Reported profit for the quarter was $4.9 billion, compared with $1.8 billion for the second quarter 2023. The reported result for the third quarter is adjusted for inventory holding gains* of $1.2 billion (net of tax) and a net favourable impact of adjusting items* of $0.4 billion (net of tax) to derive the underlying replacement cost profit. Adjusting items include impairments of $1.2 billion and favourable fair value accounting effects* of $1.5 billion.
 
 
 Operating cash flow* $8.7 billion and net debt* reduced to $22.3 billion 
 Operating cash flow in the quarter of $8.7 billion includes a working capital* release (after adjusting for inventory holding gains, fair value accounting effects and other adjusting items) of $2.0 billion (see page 27).
Capital expenditure* in the third quarter was $3.6 billion. bp now expects capital expenditure, including inorganic capital expenditure* to be around $16 billion in 2023.
During the third quarter, bp completed $2.0 billion of share buybacks.
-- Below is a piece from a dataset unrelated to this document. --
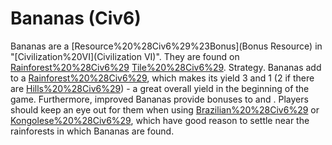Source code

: # Bananas (Civ6)

 Bananas are a [Resource%20%28Civ6%29%23Bonus](Bonus Resource) in "[Civilization%20VI](Civilization VI)". They are found on [Rainforest%20%28Civ6%29](Rainforest) [Tile%20%28Civ6%29](tiles).
Strategy.
 Bananas add to a [Rainforest%20%28Civ6%29](Rainforest), which makes its yield 3 and 1 (2 if there are [Hills%20%28Civ6%29](Hills)) - a great overall yield in the beginning of the game. Furthermore, improved Bananas provide bonuses to and . Players should keep an eye out for them when using [Brazilian%20%28Civ6%29](Brazil) or [Kongolese%20%28Civ6%29](Kongo), which have good reason to settle near the rainforests in which Bananas are found.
This included $225 million as part of the $675 million programme announced on 7 February 2023 to offset the expected full-year dilution from the vesting of awards under employee share schemes in 2023. bp completed the $675 million buyback programme on 1 September 2023.
The $1.5 billion share buyback programme announced with the second quarter results was completed on 27 October 2023.
Net debt was reduced by $1.3 billion to $22.3 billion at the end of the third quarter.
 
 Further $ 1.5 billion share buyback within a disciplined financial frame 
 A resilient dividend is bp’s first priority within its disciplined financial frame, underpinned by a cash balance point* of around $40 per barrel Brent, $11 per barrel RMM and $3 per mmBtu Henry Hub (all 2021 real).
For the third quarter, bp has announced a dividend per ordinary share of 7.270 cents.
bp remains committed to using 60% of 2023 surplus cash flow* for share buybacks, subject to maintaining a strong investment grade credit rating.
bp intends to execute a further $1.5 billion share buyback prior to reporting fourth quarter results.
In setting the dividend per ordinary share and buyback each quarter, the board will continue to take into account factors including the cumulative level of and outlook for surplus cash flow, the cash balance point and the maintenance of a strong investment grade credit rating.
bp’s guidance for distributions remains unchanged. Based on bp’s current forecasts, at around $60 per barrel Brent and subject to the board’s discretion each quarter, bp expects to be able to deliver share buybacks of around $4.0 billion per annum, at the lower end of its $14-18 billion capital expenditure range, and have capacity for an annual increase in the dividend per ordinary share of around 4%.
 
 
 Continued progress in transformation to an integrated energy company 
 In resilient hydrocarbons, bp has announced the start-up of Tangguh Expansion – the third major project* in 2023 - adding around 3.8mtpa of producing capacity to the existing 7.6mtpa facility. It has safely produced the first commercial cargo. In August, bpx energy successfully brought online 'Bingo', its second central processing facility in the Permian Basin. In September, a regulatory approval was received for the Murlach oil and gas development in the North Sea, a two well redevelopment of the Marnock-Skua field back to the ETAP (Eastern Trough Area Project) hub. bp has accelerated its biogas strategy – part of its bioenergy transition growth* engine - bp’s Archaea Energy announced the start-up of its original Archaea Modular Design (AMD) renewable natural gas plant in Medora, Indiana.
In convenience and mobility, bp continued to advance its growth strategy in EV charging and convenience: announcing an agreement in October with Tesla for the future purchase of $100 million of ultra-fast chargers in the US – this is part of the approved $500 million of investment in the US; and expanding its successful strategic convenience partnership with Auchan in Poland, with plans to add more than 100 EasyAuchan stores to its retail network by the end of 2025.
In low carbon energy, bp has strengthened its renewables pipeline to 43.9GW net to bp from the rights awarded to develop two offshore wind projects, with total potential generating capacity of 4GW, in the German tender round.
 

 

 
bp delivered robust operating cash flow in the quarter as we continue to execute against our unchanged financial frame. Net debt reduced by $1.3 billion to $22.3 billion; we are investing with discipline; and we are delivering on our commitment to shareholder distributions, announcing a further $1.5 billion share buyback programme.
 
Kate Thomson
Chief financial officer (Interim)
 

 

The commentary above contains forward-looking statements and should be read in conjunction with the cautionary statement on page 37.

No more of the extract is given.